Best Practices for IoT Security: What Does That Even Mean?

TL;DR

This paper investigates the ambiguous concept of 'best practices' in IoT security, analyzing over a thousand guidelines to clarify their meaning, application, and lifecycle relevance, aiming to foster consensus and improved security adherence.

Contribution

It provides a comprehensive analysis of what constitutes IoT security best practices, categorizes them, and highlights their predominant focus on early device lifecycle stages.

Findings

70% of practices relate to early device lifecycle stages

Many guidelines conflate outcomes with specific practices

Significant confusion exists around the actionable nature of best practices

Abstract

Best practices for Internet of Things (IoT) security have recently attracted considerable attention worldwide from industry and governments, while academic research has highlighted the failure of many IoT product manufacturers to follow accepted practices. We explore not the failure to follow best practices, but rather a surprising lack of understanding, and void in the literature, on what (generically) "best practice" means, independent of meaningfully identifying specific individual practices. Confusion is evident from guidelines that conflate desired outcomes with security practices to achieve those outcomes. How do best practices, good practices, and standard practices differ? Or guidelines, recommendations, and requirements? Can something be a best practice if it is not actionable? We consider categories of best practices, and how they apply over the lifecycle of IoT devices.

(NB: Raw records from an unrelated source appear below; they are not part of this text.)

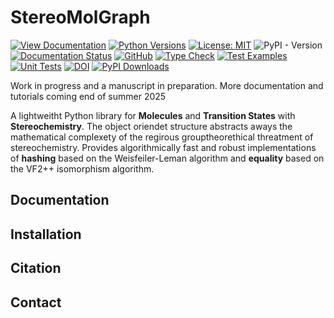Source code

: # StereoMolGraph #
[![View Documentation](https://img.shields.io/badge/📖-Documentation-8CA1AF)](https://stereomolgraph.readthedocs.io)
[![Python Versions](https://img.shields.io/badge/Python-3.10|3.11|3.12|3.13-blue?logo=python)](https://www.python.org/)
[![License: MIT](https://img.shields.io/badge/License-MIT-yellow.svg?logo=opensourceinitiative)](https://opensource.org/licenses/MIT)
![PyPI - Version](https://img.shields.io/pypi/v/StereoMolGraph?link=https%3A%2F%2Fpypi.org%2Fproject%2FStereoMolGraph)
[![Documentation Status](https://readthedocs.org/projects/stereomolgraph/badge/?version=dev)](https://stereomolgraph.readthedocs.io/en/latest/?badge=dev)
[![GitHub](https://img.shields.io/badge/GitHub-View%20on%20GitHub-blue?logo=github)](https://github.com/maxim-papusha/StereoMolGraph)
[![Type Check](https://github.com/maxim-papusha/StereoMolGraph/actions/workflows/run_type_check.yaml/badge.svg?branch=main&event=push)](https://github.com/maxim-papusha/StereoMolGraph/actions/workflows/run_type_check.yaml)
[![Test Examples](https://github.com/maxim-papusha/StereoMolGraph/actions/workflows/run_example_test.yaml/badge.svg?branch=main&event=push)](https://github.com/maxim-papusha/StereoMolGraph/actions/workflows/run_example_test.yaml)
[![Unit Tests](https://github.com/maxim-papusha/StereoMolGraph/actions/workflows/run_unit_test.yaml/badge.svg?branch=main&event=push)](https://github.com/maxim-papusha/StereoMolGraph/actions/workflows/run_unit_test.yaml)
[![DOI](https://zenodo.org/badge/DOI/10.5281/zenodo.16360311.svg)](https://doi.org/10.5281/zenodo.16360311)
[![PyPI Downloads](https://static.pepy.tech/badge/stereomolgraph)](https://pepy.tech/projects/stereomolgraph)

Work in progress and a manuscript in preparation.
More documentation and tutorials coming end of summer 2025

A lightweitht Python library for **Molecules** and **Transition States** with **Stereochemistry**.
The object oriendet structure abstracts aways the mathematical complexety of the regirous grouptheorethical threatment of stereochemistry.
Provides algorithmically fast and robust implementations of **hashing** based on the Weisfeiler-Leman algorithm and **equality** based on the VF2++ isomorphism algorithm.

## Documentation ##

## Installation ##

## Citation ##

## Contact ##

For concreteness in our discussion, we analyze and categorize a set of 1014 IoT security best practices, recommendations, and guidelines from industrial, government, and academic sources. As one example result, we find that about 70\% of these practices or guidelines relate to early IoT device lifecycle stages, highlighting the critical position of manufacturers in addressing the security issues in question. We hope that our work provides a basis for the community to build on in order to better understand best practices, identify and reach consensus on specific practices, and then find ways to motivate relevant stakeholders to follow them.